The Bremen Peace Forum calls for a boycott of Israeli goods, and has staged protests in front of supermarkets urging customers not to buy Israeli fruit.
Samuels added: “We urge you to invoke your municipal integrity to publicly condemn BDS and take measures for the rapid eviction of these hooligans from Villa Ichon.”
Deidre Berger, the head of the American Jewish Committee’s Berlin office, told the Post, “Given ongoing anti-Israel activities in Bremen, the AJC urges community leaders and politicians to continue working with Bremen’s Jewish community in fighting anti-Semitism, including distorted, one-sided portrayals of Israel that incite hatred against Israel and the Jewish people.”
In response to a Post query, a spokeswoman for Bremen’s cultural department, Alexandra Albrecht, said the city councilor for culture, Carmen Emigholz, “called at an institutional meeting a year ago for those present to not allow events in their buildings that agitate against Israel.”
Albrecht said cultural institutions are allowed autonomy in their programming. Emigholz opposes the boycott of Israel.
However, Bremen’s cultural centers – Villa Ichon, the Überseemuseum natural history and ethnographic museum, the municipal library and the Weserterrassen community center – have continued providing space to BDS advocates.
Speaking from Jerusalem, Efraim Zuroff, the Wiesenthal Center’s chief Nazi-hunter, told the Post, “I find it incomprehensible that Bremen’s culture minister [Emigholz], who can play a positive role in preventing the use of public buildings for BDS, is refraining from taking action. It should be now be quite clear to everyone, particularly Germany, that BDS is another form of anti-Semitism.”

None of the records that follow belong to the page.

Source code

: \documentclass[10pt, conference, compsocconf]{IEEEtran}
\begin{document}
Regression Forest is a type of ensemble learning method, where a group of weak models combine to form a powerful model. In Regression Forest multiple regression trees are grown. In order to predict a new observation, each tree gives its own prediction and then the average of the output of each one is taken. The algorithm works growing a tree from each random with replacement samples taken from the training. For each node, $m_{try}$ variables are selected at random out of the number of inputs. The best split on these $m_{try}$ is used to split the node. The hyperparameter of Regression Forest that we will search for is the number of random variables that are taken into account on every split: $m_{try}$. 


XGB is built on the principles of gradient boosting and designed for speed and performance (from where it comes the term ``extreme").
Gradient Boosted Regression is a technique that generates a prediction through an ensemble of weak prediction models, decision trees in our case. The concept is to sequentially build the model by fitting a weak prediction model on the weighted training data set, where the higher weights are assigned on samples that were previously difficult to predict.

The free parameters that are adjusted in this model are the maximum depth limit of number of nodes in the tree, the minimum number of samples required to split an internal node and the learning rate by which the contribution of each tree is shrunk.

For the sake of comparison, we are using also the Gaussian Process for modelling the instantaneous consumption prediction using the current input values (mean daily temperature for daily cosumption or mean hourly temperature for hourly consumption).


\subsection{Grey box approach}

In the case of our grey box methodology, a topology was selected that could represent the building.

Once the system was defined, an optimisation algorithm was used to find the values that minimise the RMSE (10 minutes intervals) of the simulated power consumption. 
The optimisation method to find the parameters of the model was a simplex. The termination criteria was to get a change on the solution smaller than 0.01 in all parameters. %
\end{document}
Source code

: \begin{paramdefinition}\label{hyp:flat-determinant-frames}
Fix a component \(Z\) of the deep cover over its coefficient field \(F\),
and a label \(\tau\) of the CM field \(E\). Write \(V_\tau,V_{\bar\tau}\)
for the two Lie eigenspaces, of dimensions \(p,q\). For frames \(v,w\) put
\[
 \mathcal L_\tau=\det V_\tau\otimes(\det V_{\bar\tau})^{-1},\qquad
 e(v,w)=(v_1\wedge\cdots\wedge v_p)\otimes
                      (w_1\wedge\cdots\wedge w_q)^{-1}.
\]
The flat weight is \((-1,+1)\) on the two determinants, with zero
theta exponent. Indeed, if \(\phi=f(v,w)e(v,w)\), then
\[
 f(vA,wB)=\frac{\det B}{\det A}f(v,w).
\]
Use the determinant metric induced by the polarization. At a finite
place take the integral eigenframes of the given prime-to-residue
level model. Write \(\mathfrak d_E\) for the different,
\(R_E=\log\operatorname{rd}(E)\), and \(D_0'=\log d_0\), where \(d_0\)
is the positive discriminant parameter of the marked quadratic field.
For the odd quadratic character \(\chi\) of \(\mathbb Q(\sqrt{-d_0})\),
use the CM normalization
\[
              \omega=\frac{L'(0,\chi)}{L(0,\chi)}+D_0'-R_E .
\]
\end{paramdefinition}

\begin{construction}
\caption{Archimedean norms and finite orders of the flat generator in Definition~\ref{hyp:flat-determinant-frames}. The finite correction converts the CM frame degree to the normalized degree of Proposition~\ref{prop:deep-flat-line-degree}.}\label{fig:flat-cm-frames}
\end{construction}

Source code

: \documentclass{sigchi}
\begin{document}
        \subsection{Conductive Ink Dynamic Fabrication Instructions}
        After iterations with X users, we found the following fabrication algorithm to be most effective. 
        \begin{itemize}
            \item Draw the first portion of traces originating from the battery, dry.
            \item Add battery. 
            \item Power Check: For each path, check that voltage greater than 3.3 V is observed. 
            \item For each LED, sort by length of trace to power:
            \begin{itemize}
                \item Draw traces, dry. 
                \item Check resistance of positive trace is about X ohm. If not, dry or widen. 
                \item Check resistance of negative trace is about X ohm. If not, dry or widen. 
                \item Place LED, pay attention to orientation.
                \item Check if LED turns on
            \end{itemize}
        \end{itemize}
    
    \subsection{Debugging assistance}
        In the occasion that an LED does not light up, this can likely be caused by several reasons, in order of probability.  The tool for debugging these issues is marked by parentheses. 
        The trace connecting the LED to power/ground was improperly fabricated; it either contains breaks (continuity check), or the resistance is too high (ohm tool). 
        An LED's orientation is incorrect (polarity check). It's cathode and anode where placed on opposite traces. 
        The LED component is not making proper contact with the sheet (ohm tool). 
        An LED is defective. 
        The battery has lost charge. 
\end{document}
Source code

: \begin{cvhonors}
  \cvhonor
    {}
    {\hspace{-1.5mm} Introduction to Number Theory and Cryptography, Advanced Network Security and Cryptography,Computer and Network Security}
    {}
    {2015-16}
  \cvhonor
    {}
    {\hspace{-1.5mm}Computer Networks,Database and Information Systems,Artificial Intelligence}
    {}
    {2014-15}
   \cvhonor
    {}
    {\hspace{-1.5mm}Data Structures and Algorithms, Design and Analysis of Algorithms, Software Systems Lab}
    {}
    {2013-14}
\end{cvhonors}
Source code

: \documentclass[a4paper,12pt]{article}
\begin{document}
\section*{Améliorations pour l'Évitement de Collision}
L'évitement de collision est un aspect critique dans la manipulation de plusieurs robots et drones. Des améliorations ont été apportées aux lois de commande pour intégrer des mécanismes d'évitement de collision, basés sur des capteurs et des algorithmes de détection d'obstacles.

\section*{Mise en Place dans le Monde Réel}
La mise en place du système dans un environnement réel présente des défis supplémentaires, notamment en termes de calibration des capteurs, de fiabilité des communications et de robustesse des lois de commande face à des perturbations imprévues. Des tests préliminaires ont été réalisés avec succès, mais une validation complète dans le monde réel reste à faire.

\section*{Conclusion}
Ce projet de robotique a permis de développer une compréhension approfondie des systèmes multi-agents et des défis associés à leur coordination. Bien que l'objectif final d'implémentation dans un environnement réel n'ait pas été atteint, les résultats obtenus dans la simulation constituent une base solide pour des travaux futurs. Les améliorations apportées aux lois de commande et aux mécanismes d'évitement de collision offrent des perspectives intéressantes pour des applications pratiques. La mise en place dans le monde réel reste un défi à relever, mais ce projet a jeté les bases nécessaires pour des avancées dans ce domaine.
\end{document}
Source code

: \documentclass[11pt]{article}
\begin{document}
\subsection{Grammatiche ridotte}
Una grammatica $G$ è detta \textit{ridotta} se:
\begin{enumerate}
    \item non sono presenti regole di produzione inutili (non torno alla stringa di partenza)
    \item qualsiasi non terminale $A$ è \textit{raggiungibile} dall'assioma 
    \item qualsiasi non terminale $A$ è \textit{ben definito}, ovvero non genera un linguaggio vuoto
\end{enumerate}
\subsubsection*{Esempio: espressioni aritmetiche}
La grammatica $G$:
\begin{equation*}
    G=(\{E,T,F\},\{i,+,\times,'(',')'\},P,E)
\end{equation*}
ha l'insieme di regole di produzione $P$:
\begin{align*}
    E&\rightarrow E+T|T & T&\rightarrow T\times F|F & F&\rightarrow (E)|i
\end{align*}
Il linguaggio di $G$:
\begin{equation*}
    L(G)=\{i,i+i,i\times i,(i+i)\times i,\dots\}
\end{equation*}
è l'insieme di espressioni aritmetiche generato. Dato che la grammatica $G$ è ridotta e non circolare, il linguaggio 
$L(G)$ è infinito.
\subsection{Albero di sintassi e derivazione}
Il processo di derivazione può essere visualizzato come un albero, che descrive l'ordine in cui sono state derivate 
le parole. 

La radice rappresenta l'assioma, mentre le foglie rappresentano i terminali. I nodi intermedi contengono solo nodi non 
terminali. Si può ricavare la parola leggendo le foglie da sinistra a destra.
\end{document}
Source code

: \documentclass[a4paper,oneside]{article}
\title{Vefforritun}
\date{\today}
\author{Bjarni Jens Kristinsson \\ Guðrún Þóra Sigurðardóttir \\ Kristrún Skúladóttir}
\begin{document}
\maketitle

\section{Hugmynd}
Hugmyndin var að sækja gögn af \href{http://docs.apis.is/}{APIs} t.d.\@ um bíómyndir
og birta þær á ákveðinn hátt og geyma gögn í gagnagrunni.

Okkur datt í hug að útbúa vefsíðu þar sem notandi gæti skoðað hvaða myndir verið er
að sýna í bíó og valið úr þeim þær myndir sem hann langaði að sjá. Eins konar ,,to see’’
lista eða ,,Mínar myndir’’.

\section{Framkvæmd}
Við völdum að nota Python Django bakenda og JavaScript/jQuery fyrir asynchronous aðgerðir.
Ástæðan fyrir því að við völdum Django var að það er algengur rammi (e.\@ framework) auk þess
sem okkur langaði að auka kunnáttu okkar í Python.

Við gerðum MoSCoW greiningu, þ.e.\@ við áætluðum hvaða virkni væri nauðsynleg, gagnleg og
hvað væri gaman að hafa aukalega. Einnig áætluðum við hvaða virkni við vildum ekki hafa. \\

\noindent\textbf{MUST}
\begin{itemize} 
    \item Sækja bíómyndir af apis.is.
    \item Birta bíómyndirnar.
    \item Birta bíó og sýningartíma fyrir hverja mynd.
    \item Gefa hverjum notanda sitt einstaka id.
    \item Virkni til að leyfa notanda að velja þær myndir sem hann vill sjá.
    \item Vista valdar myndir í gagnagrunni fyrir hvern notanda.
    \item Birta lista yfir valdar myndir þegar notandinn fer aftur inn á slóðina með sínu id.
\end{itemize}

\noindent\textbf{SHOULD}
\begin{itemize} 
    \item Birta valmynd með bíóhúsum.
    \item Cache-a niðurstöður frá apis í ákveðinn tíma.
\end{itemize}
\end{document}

Marieluise Beck, a Green Party Bundestag deputy whose constituency includes Bremen, told the Post regarding “the Bremen Peace Forum, that unfortunately one cannot outlaw anti-Semitism.”
Beck said she referred the Villa Ichon lease-agreement with the municipality for “a judicial examination.” Beck said she rejects BDS.
Klaus Hübotter, the head of Villa Ichon’s management organization, told The Post, “The Peace Forum is not an anti-Semitic organization. We don’t tolerate anti-Semitic organizations in our Villa Ichon.”
The Bremen Peace Forum lists the Villa Ichon on its website as its headquarters.
Critics of BDS, such as France’s Prime Minister Manuel Valls, see BDS as an expression of the “loathing of Jews.” France has outlawed BDS as discriminatory.
Beck was embroiled in an anti-Israel scandal in 2013 because of her party’s support for sanctioning Israeli products from the disputed territories. A member of the German-Israel Society, she told the Post, “I voiced clear concerns to my faction in the foreign policy working circle [of the Green Party] about the questionnaire [regarding sanction of Israeli products]. I was not present for the working circle vote. My name was included in the questionnaire because all members of the working circle are listed in the caption, in alphabetical order. Our office at that time failed to delete my name in a timely manner.”
Grigori Pantijelew, the deputy representative of the Bremen Jewish community, told The Post on Saturday: “Our common position, which is represented by the Jewish community and the City of Bremen, is to make sure that in no way anti-Israeli propaganda, or any one-sided planned events, which alone target Israel with anti-Jewish calls, posters and slogans, is sponsored by the city.”
Samuels, from the Wiesenthal Center, wrote: “Mr. Mayor, If you are proud to see BDS as a ‘cultural and social’ phenomenon, the image of Bremen is sadly tarnished.”
André Städler, spokesman for Mayor Sieling, said on Saturday that the mayor will respond to the Wiesenthal letter. The mayor opposes BDS.
The Bremen Peace Forum declined to respond to Post emails and telephone calls.